Un des premiers enregistrements live de Ya Rayah, en direct dans "Le cercle de minuit", émission du 29 novembre 1993 sur France 2 (archives INA)

Une dernière anecdote. L'artiste algérien était connu également pour son humour. Pour celles et ceux qui trouvent que les mères méditerranéennes sont trop possessives -et comment, que ceux qui pensent le contraire osent lever le doigt!- voici le conseil d'un connaisseur, un testament. « Ma mère m’a eu à 15 ans et je ne l’ai jamais appelée maman, mais Aïcha. Ça m’a aidé à trouver très jeune un meilleur couscous que le sien ». Excellent.

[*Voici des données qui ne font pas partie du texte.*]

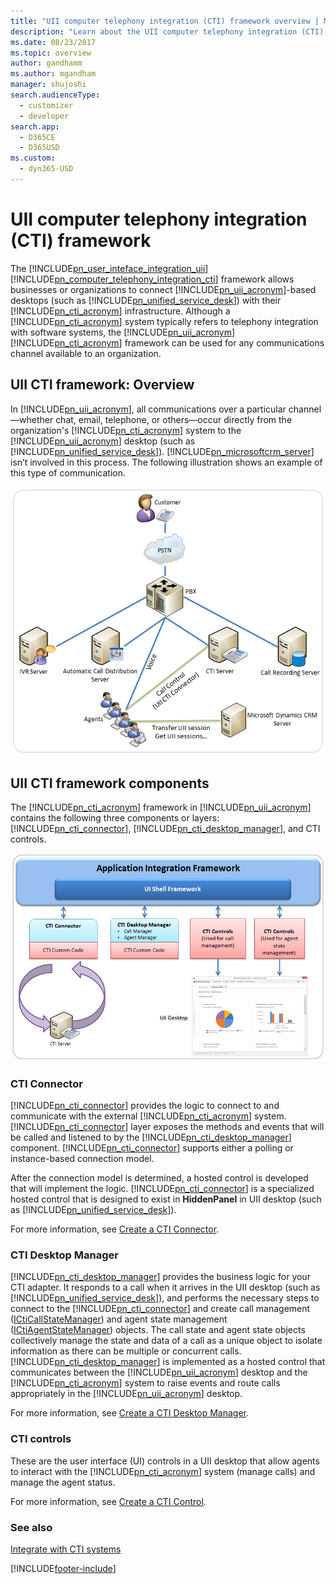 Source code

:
 ```yaml
---
title: "UII computer telephony integration (CTI) framework overview | MicrosoftDocs"
description: "Learn about the UII computer telephony integration (CTI) framework and its components in Unified Service Desk."
ms.date: 08/23/2017
ms.topic: overview
author: gandhamm
ms.author: mgandham
manager: shujoshi
search.audienceType: 
  - customizer
  - developer
search.app: 
  - D365CE
  - D365USD
ms.custom: 
  - dyn365-USD
---
```

# UII computer telephony integration (CTI) framework
The [!INCLUDE[pn_user_inteface_integration_uii](../includes/pn-user-interface-integration-uii.md)][!INCLUDE[pn_computer_telephony_integration_cti](../includes/pn-computer-telephony-integration-cti.md)] framework allows businesses or organizations to connect [!INCLUDE[pn_uii_acronym](../includes/pn-uii-acronym.md)]-based desktops (such as [!INCLUDE[pn_unified_service_desk](../includes/pn-unified-service-desk.md)]) with their [!INCLUDE[pn_cti_acronym](../includes/pn-cti-acronym.md)] infrastructure. Although a [!INCLUDE[pn_cti_acronym](../includes/pn-cti-acronym.md)] system typically refers to telephony integration with software systems, the [!INCLUDE[pn_uii_acronym](../includes/pn-uii-acronym.md)][!INCLUDE[pn_cti_acronym](../includes/pn-cti-acronym.md)] framework can be used for any communications channel available to an organization.  
  
<a name="Overview"></a>   
## UII CTI framework: Overview  
 In [!INCLUDE[pn_uii_acronym](../includes/pn-uii-acronym.md)], all communications over a particular channel—whether chat, email, telephone, or others—occur directly from the organization's [!INCLUDE[pn_cti_acronym](../includes/pn-cti-acronym.md)] system to the [!INCLUDE[pn_uii_acronym](../includes/pn-uii-acronym.md)] desktop (such as [!INCLUDE[pn_unified_service_desk](../includes/pn-unified-service-desk.md)]). [!INCLUDE[pn_microsoftcrm_server](../includes/pn-microsoftcrm-server.md)] isn’t involved in this process. The following illustration shows an example of this type of communication.  
  
 ![Sample call center telecom system.](../unified-service-desk/media/usd-cti-infra-structure.png "Sample call center telecom system")  
  
<a name="Architecture"></a>   
## UII CTI framework components  
 The [!INCLUDE[pn_cti_acronym](../includes/pn-cti-acronym.md)] framework in [!INCLUDE[pn_uii_acronym](../includes/pn-uii-acronym.md)] contains the following three components or layers: [!INCLUDE[pn_cti_connector](../includes/pn-cti-connector.md)], [!INCLUDE[pn_cti_desktop_manager](../includes/pn-cti-desktop-manager.md)], and CTI controls.  
  
 ![Components in the UII CTI framework.](../unified-service-desk/media/usd-cti-components.png "Components in the UII CTI framework")  
  
### CTI Connector  
 [!INCLUDE[pn_cti_connector](../includes/pn-cti-connector.md)] provides the logic to connect to and communicate with the external [!INCLUDE[pn_cti_acronym](../includes/pn-cti-acronym.md)] system. [!INCLUDE[pn_cti_connector](../includes/pn-cti-connector.md)] layer exposes the methods and events that will be called and listened to by the [!INCLUDE[pn_cti_desktop_manager](../includes/pn-cti-desktop-manager.md)] component. [!INCLUDE[pn_cti_connector](../includes/pn-cti-connector.md)] supports either a polling or instance-based connection model.  
  
 After the connection model is determined, a hosted control is developed that will implement the logic. [!INCLUDE[pn_cti_connector](../includes/pn-cti-connector.md)] is a specialized hosted control that is designed to exist in **HiddenPanel** in UII desktop (such as [!INCLUDE[pn_unified_service_desk](../includes/pn-unified-service-desk.md)]).  
  
 For more information, see [Create a CTI Connector](../unified-service-desk/create-cti-connector.md).  
  
### CTI Desktop Manager  
 [!INCLUDE[pn_cti_desktop_manager](../includes/pn-cti-desktop-manager.md)] provides the business logic for your CTI adapter. It responds to a call when it arrives in the UII desktop (such as [!INCLUDE[pn_unified_service_desk](../includes/pn-unified-service-desk.md)]), and performs the necessary steps to connect to the [!INCLUDE[pn_cti_connector](../includes/pn-cti-connector.md)] and create call management ([ICtiCallStateManager](/dotnet/api/microsoft.uii.desktop.cti.core.icticallstatemanager)) and agent state management ([ICtiAgentStateManager](/dotnet/api/microsoft.uii.desktop.cti.core.ictiagentstatemanager)) objects. The call state and agent state objects collectively manage the state and data of a call as a unique object to isolate information as there can be multiple or concurrent calls. [!INCLUDE[pn_cti_desktop_manager](../includes/pn-cti-desktop-manager.md)] is implemented as a hosted control that communicates between the [!INCLUDE[pn_uii_acronym](../includes/pn-uii-acronym.md)] desktop and the [!INCLUDE[pn_cti_acronym](../includes/pn-cti-acronym.md)] system to raise events and route calls appropriately in the [!INCLUDE[pn_uii_acronym](../includes/pn-uii-acronym.md)] desktop.  
  
 For more information, see [Create a CTI Desktop Manager](../unified-service-desk/create-cti-desktop-manager.md).  
  
### CTI controls  
 These are the user interface (UI) controls in a UII desktop that allow agents to interact with the [!INCLUDE[pn_cti_acronym](../includes/pn-cti-acronym.md)] system (manage calls) and manage the agent status.  
  
 For more information, see [Create a CTI Control](../unified-service-desk/create-cti-control.md).  
  
### See also  
 [Integrate with CTI systems](../unified-service-desk/integrate-cti-systems-cti-adapters.md)


[!INCLUDE[footer-include](../includes/footer-banner.md)]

Voilà voilà, comme l'a dit Rachid Taha, dans la dernière chanson de ce qui est désormais son dernier album studio, Zoom, un sublime opus contre la montée de l'extrême droite et de la xénophobie, mis en scène avec la participation de noms connus comme Mick Jones, Eric Cantona, Oxmo Puccino et Agnès B. Et dire qu'il l'a écrit il y a plus de vingt ans. Le msafir a profité d'une crise cardiaque pour tirer sa révérence. Il a été enterré vendredi dans sa ville natale, près d'Oran, par son père et sa mère, qui ont dû ressentir l'une des pires douleurs qu'on puisse éprouver sur Terre. Il laisse un autre testament à l'émigré qui rêve d'un autre monde. « Ô voyageur, je te donne ce conseil à suivre sur le champs. Vois ce qui te convient avant de vendre ou d'acheter. Ô dormeur, tes nouvelles me sont parvenues, ce qui t'est arrivé m'est arrivé. C'est ainsi que le coeur revient à son créateur le Très Haut ». Sublime. Repose en paix Rachid Taha et à un de ces jours sous d'autres cieux. Hélas, même les grandes stars s'éteignent un jour.